Schriever Local West, Chip, and BNSF – 25 November 2008

by Jim on 2013/11/25

[Jimbaux wonders how he can be lost if he’s got nowhere to go.]

Ah, yes, Metallica’s Death Magnetic, which had just been released when these pictures were taken on Tuesday 25 November 2008, provides today’s song, an appropriate song indeed; I listened to that album plenty in late 2008, including the week that these pictures were made.

Was He The One Causing Pain, With His Careless Dreaming?

Maybe he was, or maybe he would be, but, at the moment, he was focused on the Louisiana & Delta Railroad’s Schriever job building its westbound train this morning at Schriever.

Most if not all of those cars were bound for MiSwaco in Boeuf.

And How Can I Blame You, When It’s Me I Can’t Forgive?

What, you’re not listening to the song?  Anyway, with the train now having a warrant out of town westbound, it’s time to get to Horseshoe Road and set up for a shot.  How’s this?

Let’s turn around and see it going away.

Yeah, okay.

The Chacahoula Broadside

Sometimes, I call it the “Dirtbag Broadside” due to a really unpleasant incident with some locals back in late 2003 in which I was threatened and cursed at while standing on the side of the highway, on public property.  Some people really just need to be killed, I tell you.

Anyway, this shot was one of my stand-by shots back in the day before I settled on my more-well-known Chacahoula westbound shot just a few dozen feet to the east, which can be done at any time during daylight, unlike this shot, which can only be done around mid-day in late fall and early winter:

You can also see that – as a tight broadside – this shot only works well with trains that have only one or two locomotives, further limiting the shot opportunities to trains like this one.  Even the Chip Local rolls through here too late for the view to be of any use.

Speaking Of The Chip Local

I took a break and went back to the farm; four hours later, the UP Local was rolling through Schriever on its way to Morgan City.

There seems to be a goat in the picture too.  Oh, well.

In those days, I really didn’t photograph Chip himself.  Oh, well.

Boeuf

What the heck?  Let’s go to Boeuf, and that’s what I did, where I photographed the L&D job emerging from the North Boeuf trackage after switching.

Now that Carl has opened the switch and the derail, the train can emerge from the spur toward the mainline.

Well, I’m not sure that that was the best use of my time.

A Brush With History As We Are Back in Schriever

Below, we see the Schriever Job doing a little bit of switching as it puts its train away, but most ‘significant’ for me in the picture is what is passing overhead.

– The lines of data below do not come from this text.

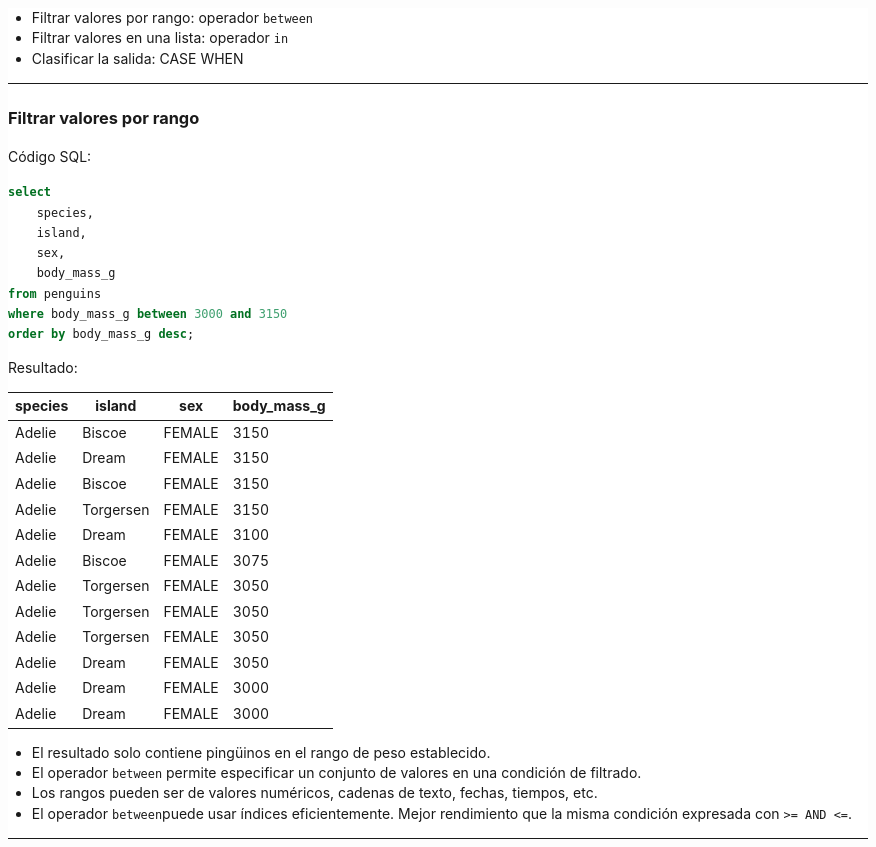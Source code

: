 - Filtrar valores por rango: operador `between`
- Filtrar valores en una lista: operador `in`
- Clasificar la salida: CASE WHEN

---

### Filtrar valores por rango

Código SQL:
```sql
select 
	species,
	island,
	sex,
	body_mass_g
from penguins
where body_mass_g between 3000 and 3150
order by body_mass_g desc;
```

Resultado:

| species | island    | sex    | body_mass_g |
| ------- | --------- | ------ | ----------- |
| Adelie  | Biscoe    | FEMALE | 3150        |
| Adelie  | Dream     | FEMALE | 3150        |
| Adelie  | Biscoe    | FEMALE | 3150        |
| Adelie  | Torgersen | FEMALE | 3150        |
| Adelie  | Dream     | FEMALE | 3100        |
| Adelie  | Biscoe    | FEMALE | 3075        |
| Adelie  | Torgersen | FEMALE | 3050        |
| Adelie  | Torgersen | FEMALE | 3050        |
| Adelie  | Torgersen | FEMALE | 3050        |
| Adelie  | Dream     | FEMALE | 3050        |
| Adelie  | Dream     | FEMALE | 3000        |
| Adelie  | Dream     | FEMALE | 3000        |


- El resultado solo contiene pingüinos en el rango de peso establecido.
- El operador `between` permite especificar un conjunto de valores en una condición de filtrado. 
- Los rangos pueden ser de valores numéricos, cadenas de texto, fechas, tiempos, etc.
- El operador `between`puede usar índices eficientemente. Mejor rendimiento que la misma condición expresada con `>= AND <=`.

---
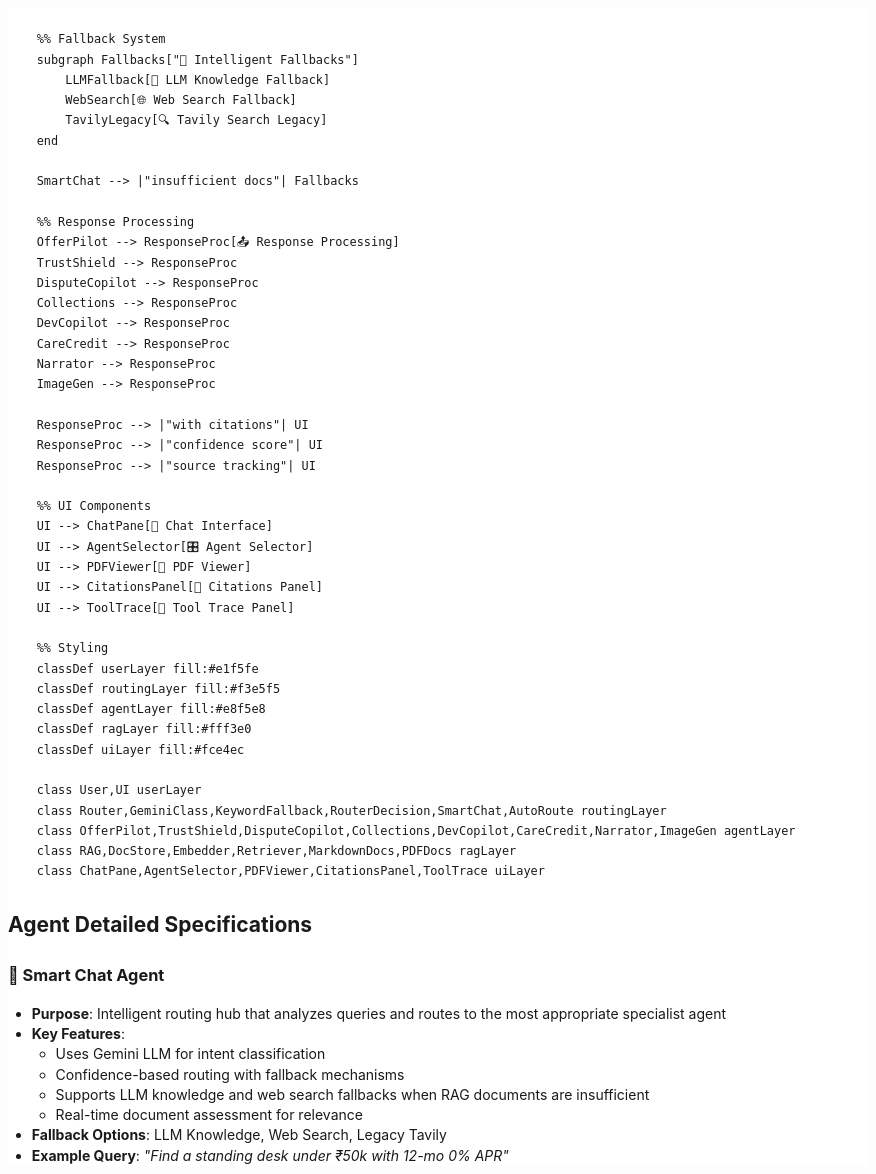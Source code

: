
 ```mermaid
    
    %% Fallback System
    subgraph Fallbacks["🔄 Intelligent Fallbacks"]
        LLMFallback[🧠 LLM Knowledge Fallback]
        WebSearch[🌐 Web Search Fallback]
        TavilyLegacy[🔍 Tavily Search Legacy]
    end
    
    SmartChat --> |"insufficient docs"| Fallbacks
    
    %% Response Processing
    OfferPilot --> ResponseProc[📤 Response Processing]
    TrustShield --> ResponseProc
    DisputeCopilot --> ResponseProc
    Collections --> ResponseProc
    DevCopilot --> ResponseProc
    CareCredit --> ResponseProc
    Narrator --> ResponseProc
    ImageGen --> ResponseProc
    
    ResponseProc --> |"with citations"| UI
    ResponseProc --> |"confidence score"| UI
    ResponseProc --> |"source tracking"| UI
    
    %% UI Components
    UI --> ChatPane[💬 Chat Interface]
    UI --> AgentSelector[🎛️ Agent Selector]
    UI --> PDFViewer[📄 PDF Viewer]
    UI --> CitationsPanel[📝 Citations Panel]
    UI --> ToolTrace[🔧 Tool Trace Panel]
    
    %% Styling
    classDef userLayer fill:#e1f5fe
    classDef routingLayer fill:#f3e5f5
    classDef agentLayer fill:#e8f5e8
    classDef ragLayer fill:#fff3e0
    classDef uiLayer fill:#fce4ec
    
    class User,UI userLayer
    class Router,GeminiClass,KeywordFallback,RouterDecision,SmartChat,AutoRoute routingLayer
    class OfferPilot,TrustShield,DisputeCopilot,Collections,DevCopilot,CareCredit,Narrator,ImageGen agentLayer
    class RAG,DocStore,Embedder,Retriever,MarkdownDocs,PDFDocs ragLayer
    class ChatPane,AgentSelector,PDFViewer,CitationsPanel,ToolTrace uiLayer
```

## Agent Detailed Specifications

### 🧠 Smart Chat Agent
- **Purpose**: Intelligent routing hub that analyzes queries and routes to the most appropriate specialist agent
- **Key Features**:
  - Uses Gemini LLM for intent classification
  - Confidence-based routing with fallback mechanisms
  - Supports LLM knowledge and web search fallbacks when RAG documents are insufficient
  - Real-time document assessment for relevance
- **Fallback Options**: LLM Knowledge, Web Search, Legacy Tavily
- **Example Query**: *"Find a standing desk under ₹50k with 12-mo 0% APR"*
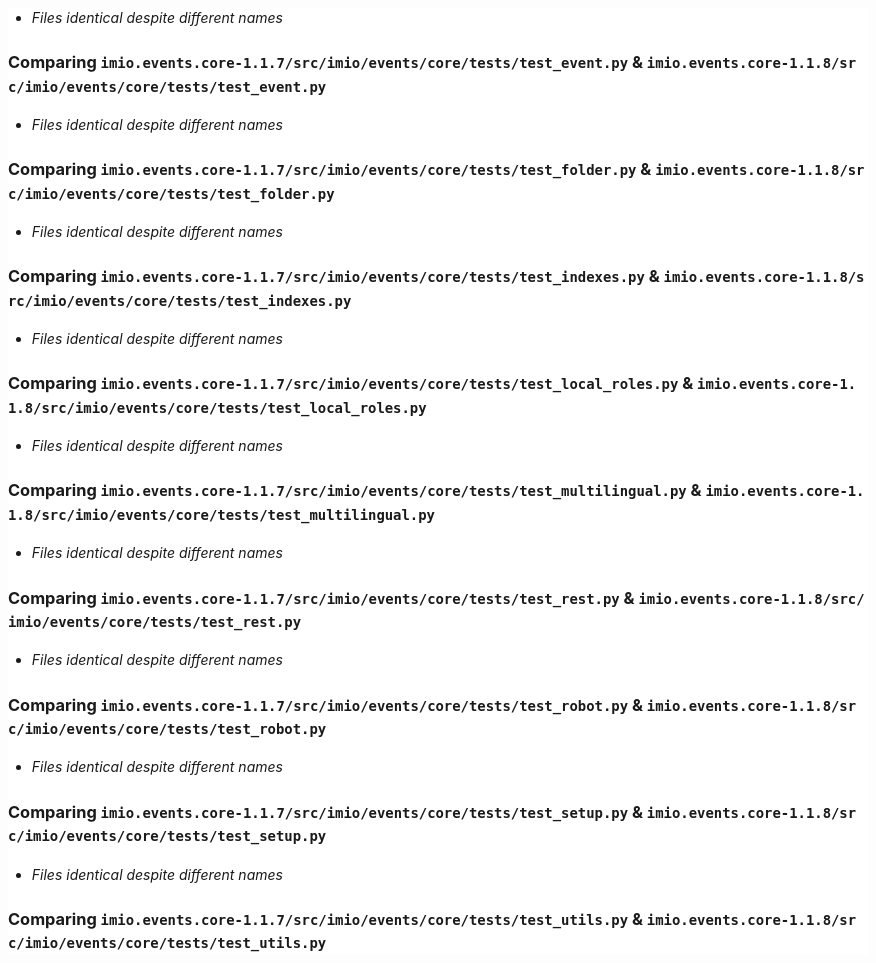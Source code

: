  * *Files identical despite different names*

### Comparing `imio.events.core-1.1.7/src/imio/events/core/tests/test_event.py` & `imio.events.core-1.1.8/src/imio/events/core/tests/test_event.py`

 * *Files identical despite different names*

### Comparing `imio.events.core-1.1.7/src/imio/events/core/tests/test_folder.py` & `imio.events.core-1.1.8/src/imio/events/core/tests/test_folder.py`

 * *Files identical despite different names*

### Comparing `imio.events.core-1.1.7/src/imio/events/core/tests/test_indexes.py` & `imio.events.core-1.1.8/src/imio/events/core/tests/test_indexes.py`

 * *Files identical despite different names*

### Comparing `imio.events.core-1.1.7/src/imio/events/core/tests/test_local_roles.py` & `imio.events.core-1.1.8/src/imio/events/core/tests/test_local_roles.py`

 * *Files identical despite different names*

### Comparing `imio.events.core-1.1.7/src/imio/events/core/tests/test_multilingual.py` & `imio.events.core-1.1.8/src/imio/events/core/tests/test_multilingual.py`

 * *Files identical despite different names*

### Comparing `imio.events.core-1.1.7/src/imio/events/core/tests/test_rest.py` & `imio.events.core-1.1.8/src/imio/events/core/tests/test_rest.py`

 * *Files identical despite different names*

### Comparing `imio.events.core-1.1.7/src/imio/events/core/tests/test_robot.py` & `imio.events.core-1.1.8/src/imio/events/core/tests/test_robot.py`

 * *Files identical despite different names*

### Comparing `imio.events.core-1.1.7/src/imio/events/core/tests/test_setup.py` & `imio.events.core-1.1.8/src/imio/events/core/tests/test_setup.py`

 * *Files identical despite different names*

### Comparing `imio.events.core-1.1.7/src/imio/events/core/tests/test_utils.py` & `imio.events.core-1.1.8/src/imio/events/core/tests/test_utils.py`
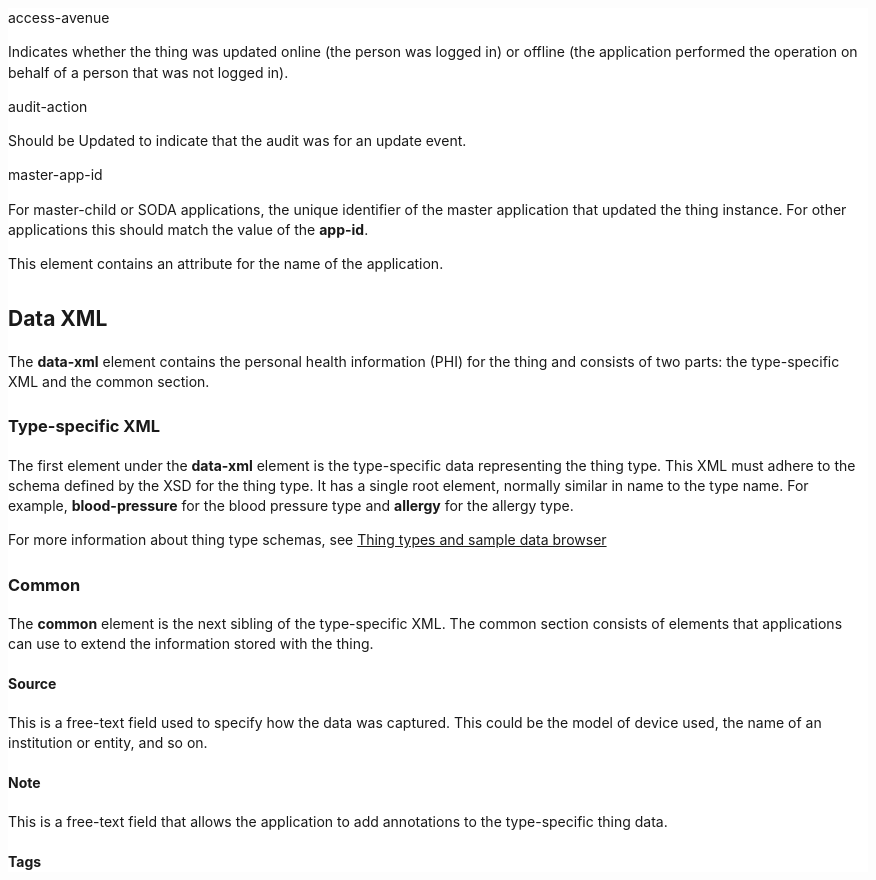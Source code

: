 </tr>
<tr class="odd">
<td><p>access-avenue</p></td>
<td><p>Indicates whether the thing was updated online (the person was logged in) or offline (the application performed the operation on behalf of a person that was not logged in).</p></td>
</tr>
<tr class="even">
<td><p>audit-action</p></td>
<td><p>Should be <span class="literalValue">Updated</span> to indicate that the audit was for an update event.</p></td>
</tr>
<tr class="odd">
<td><p>master-app-id</p></td>
<td><p>For master-child or SODA applications, the unique identifier of the master application that updated the thing instance. For other applications this should match the value of the <strong>app-id</strong>.</p>
<p>This element contains an attribute for the name of the application.</p></td>
</tr>
</tbody>
</table>

Data XML
--------

The **data-xml** element contains the personal health information (PHI) for the thing and consists of two parts: the type-specific XML and the common section.

### Type-specific XML

The first element under the **data-xml** element is the type-specific data representing the thing type. This XML must adhere to the schema defined by the XSD for the thing type. It has a single root element, normally similar in name to the type name. For example, **blood-pressure** for the blood pressure type and **allergy** for the allergy type.

For more information about thing type schemas, see [Thing types and sample data browser](http://go.microsoft.com/?linkid=9810880)

### Common

The **common** element is the next sibling of the type-specific XML. The common section consists of elements that applications can use to extend the information stored with the thing.

#### Source

This is a free-text field used to specify how the data was captured. This could be the model of device used, the name of an institution or entity, and so on.

#### Note

This is a free-text field that allows the application to add annotations to the type-specific thing data.

#### Tags
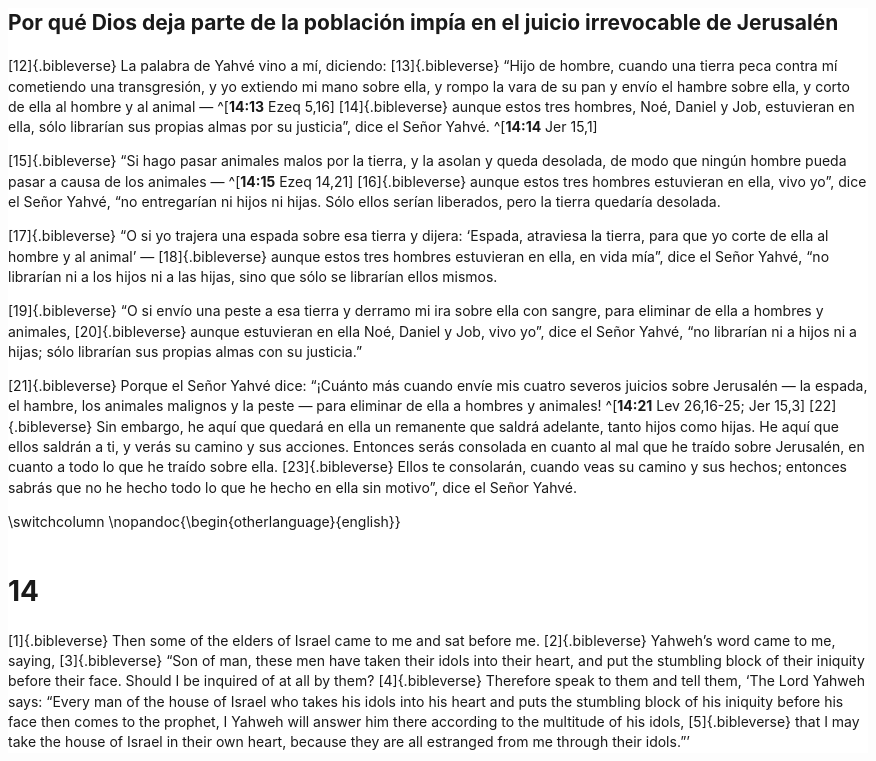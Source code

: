 ## Por qué Dios deja parte de la población impía en el juicio irrevocable de Jerusalén
[12]{.bibleverse} La palabra de Yahvé vino a mí, diciendo: [13]{.bibleverse} “Hijo de hombre, cuando una tierra peca contra mí cometiendo una transgresión, y yo extiendo mi mano sobre ella, y rompo la vara de su pan y envío el hambre sobre ella, y corto de ella al hombre y al animal — ^[**14:13** Ezeq 5,16] [14]{.bibleverse} aunque estos tres hombres, Noé, Daniel y Job, estuvieran en ella, sólo librarían sus propias almas por su justicia”, dice el Señor Yahvé. ^[**14:14** Jer 15,1]

[15]{.bibleverse} “Si hago pasar animales malos por la tierra, y la asolan y queda desolada, de modo que ningún hombre pueda pasar a causa de los animales — ^[**14:15** Ezeq 14,21] [16]{.bibleverse} aunque estos tres hombres estuvieran en ella, vivo yo”, dice el Señor Yahvé, “no entregarían ni hijos ni hijas. Sólo ellos serían liberados, pero la tierra quedaría desolada.

[17]{.bibleverse} “O si yo trajera una espada sobre esa tierra y dijera: ‘Espada, atraviesa la tierra, para que yo corte de ella al hombre y al animal’ — [18]{.bibleverse} aunque estos tres hombres estuvieran en ella, en vida mía”, dice el Señor Yahvé, “no librarían ni a los hijos ni a las hijas, sino que sólo se librarían ellos mismos.

[19]{.bibleverse} “O si envío una peste a esa tierra y derramo mi ira sobre ella con sangre, para eliminar de ella a hombres y animales, [20]{.bibleverse} aunque estuvieran en ella Noé, Daniel y Job, vivo yo”, dice el Señor Yahvé, “no librarían ni a hijos ni a hijas; sólo librarían sus propias almas con su justicia.”

[21]{.bibleverse} Porque el Señor Yahvé dice: “¡Cuánto más cuando envíe mis cuatro severos juicios sobre Jerusalén — la espada, el hambre, los animales malignos y la peste — para eliminar de ella a hombres y animales! ^[**14:21** Lev 26,16-25; Jer 15,3] [22]{.bibleverse} Sin embargo, he aquí que quedará en ella un remanente que saldrá adelante, tanto hijos como hijas. He aquí que ellos saldrán a ti, y verás su camino y sus acciones. Entonces serás consolada en cuanto al mal que he traído sobre Jerusalén, en cuanto a todo lo que he traído sobre ella. [23]{.bibleverse} Ellos te consolarán, cuando veas su camino y sus hechos; entonces sabrás que no he hecho todo lo que he hecho en ella sin motivo”, dice el Señor Yahvé.

\switchcolumn
\nopandoc{\begin{otherlanguage}{english}}

# 14
[1]{.bibleverse} Then some of the elders of Israel came to me and sat before me. [2]{.bibleverse} Yahweh’s word came to me, saying, [3]{.bibleverse} “Son of man, these men have taken their idols into their heart, and put the stumbling block of their iniquity before their face. Should I be inquired of at all by them? [4]{.bibleverse} Therefore speak to them and tell them, ‘The Lord Yahweh says: “Every man of the house of Israel who takes his idols into his heart and puts the stumbling block of his iniquity before his face then comes to the prophet, I Yahweh will answer him there according to the multitude of his idols, [5]{.bibleverse} that I may take the house of Israel in their own heart, because they are all estranged from me through their idols.”’ 

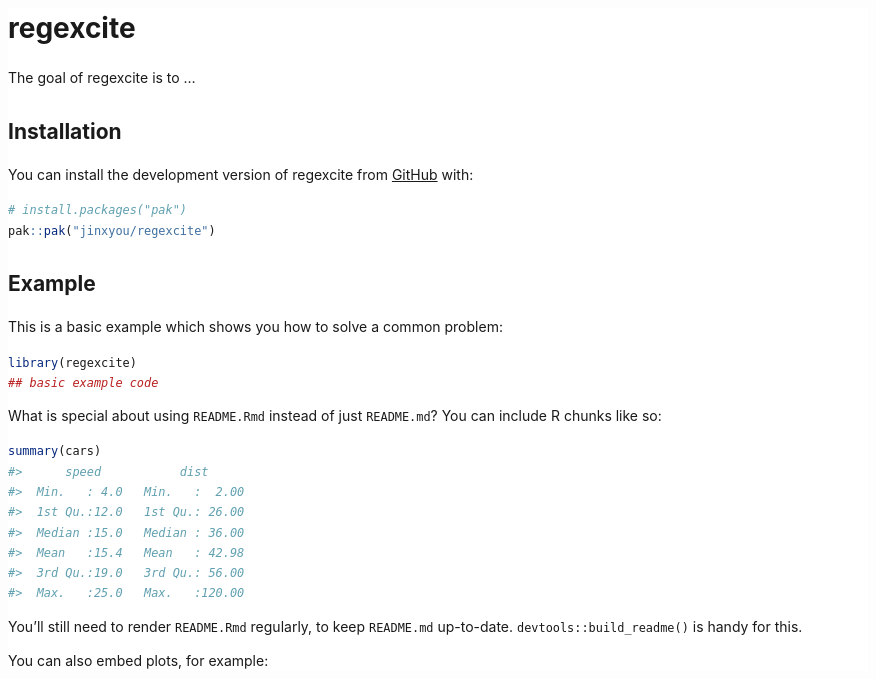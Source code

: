 


# regexcite




The goal of regexcite is to …

## Installation

You can install the development version of regexcite from
[GitHub](https://github.com/) with:

``` r
# install.packages("pak")
pak::pak("jinxyou/regexcite")
```

## Example

This is a basic example which shows you how to solve a common problem:

``` r
library(regexcite)
## basic example code
```

What is special about using `README.Rmd` instead of just `README.md`?
You can include R chunks like so:

``` r
summary(cars)
#>      speed           dist       
#>  Min.   : 4.0   Min.   :  2.00  
#>  1st Qu.:12.0   1st Qu.: 26.00  
#>  Median :15.0   Median : 36.00  
#>  Mean   :15.4   Mean   : 42.98  
#>  3rd Qu.:19.0   3rd Qu.: 56.00  
#>  Max.   :25.0   Max.   :120.00
```

You’ll still need to render `README.Rmd` regularly, to keep `README.md`
up-to-date. `devtools::build_readme()` is handy for this.

You can also embed plots, for example:

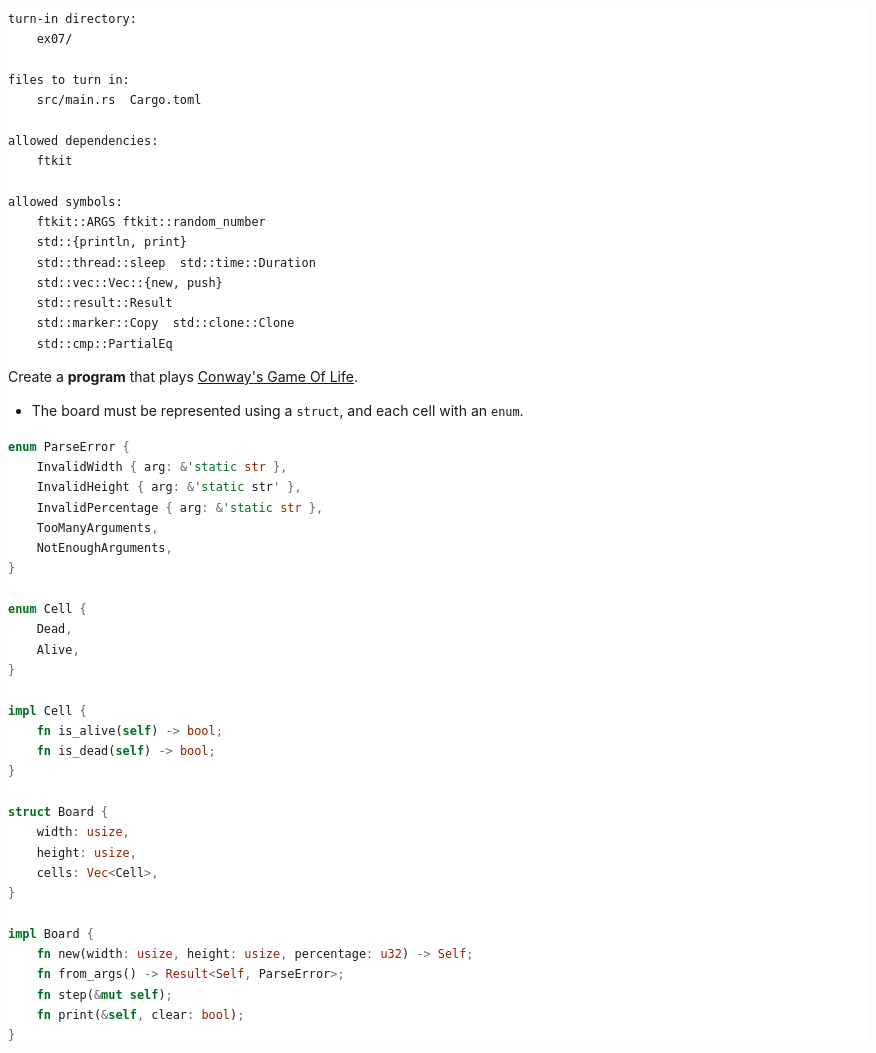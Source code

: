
 ```txt
turn-in directory:
    ex07/

files to turn in:
    src/main.rs  Cargo.toml

allowed dependencies:
    ftkit

allowed symbols:
    ftkit::ARGS ftkit::random_number
    std::{println, print}
    std::thread::sleep  std::time::Duration
    std::vec::Vec::{new, push}
    std::result::Result
    std::marker::Copy  std::clone::Clone
    std::cmp::PartialEq
```

Create a **program** that plays [Conway's Game Of Life](https://en.wikipedia.org/wiki/Conway%27s_Game_of_Life).

* The board must be represented using a `struct`, and each cell with an `enum`.

```rust
enum ParseError {
    InvalidWidth { arg: &'static str },
    InvalidHeight { arg: &'static str' },
    InvalidPercentage { arg: &'static str },
    TooManyArguments,
    NotEnoughArguments,
}

enum Cell {
    Dead,
    Alive,
}

impl Cell {
    fn is_alive(self) -> bool;
    fn is_dead(self) -> bool;
}

struct Board {
    width: usize,
    height: usize,
    cells: Vec<Cell>,
}

impl Board {
    fn new(width: usize, height: usize, percentage: u32) -> Self;
    fn from_args() -> Result<Self, ParseError>;
    fn step(&mut self);
    fn print(&self, clear: bool);
}
```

Sugar cane products once had a large presence on the rails here, as my beloved Napoleonville Branch started in the background of this picture where you can see, just to the right of the locomotive, the stored plastics hopper cars on the 1,000′ or so that is left of the branch, and this yard was once full daily of covered hopper cars loaded with refined sugar.  Earlier, the Southdown Sugar Refinery in Houma – the branch to which started in the right foreground of the picture where that stub track remains – produced sugar and shipped by rail too.

Except for the MofW open-top hopper, all of the cars in the above picture are for products in the oil and gas industry, and the only railroad customer dealing with sugar cane remaining in these parts is Raceland Raw Sugars, which ships molasses by tank cars, which are usually interchanged with UP in Raceland.

Forgive Me

Seventeen minutes later, BNSF’s M-LALNWO passed.

The M-LALNWO carried to New Orleans all of the non-CSX interchange traffic.

That’s all for this episode, for this day.

Forgive!

Jimbaux

{ 1 comment… read it below or add one }

1 ray dupe November 25, 2013 at 20:46

Nice photos as usual. Lotsa changes in the sights in the past 50 years. Reminds me of the “old timers’ of my youth (1955) that would respond to my questions about their past and the railroad as they knew it in their early careers before WW I. The rest of the story is that no “big” changes occured until the 1950’s with the arrival of the Diesel Locomotives.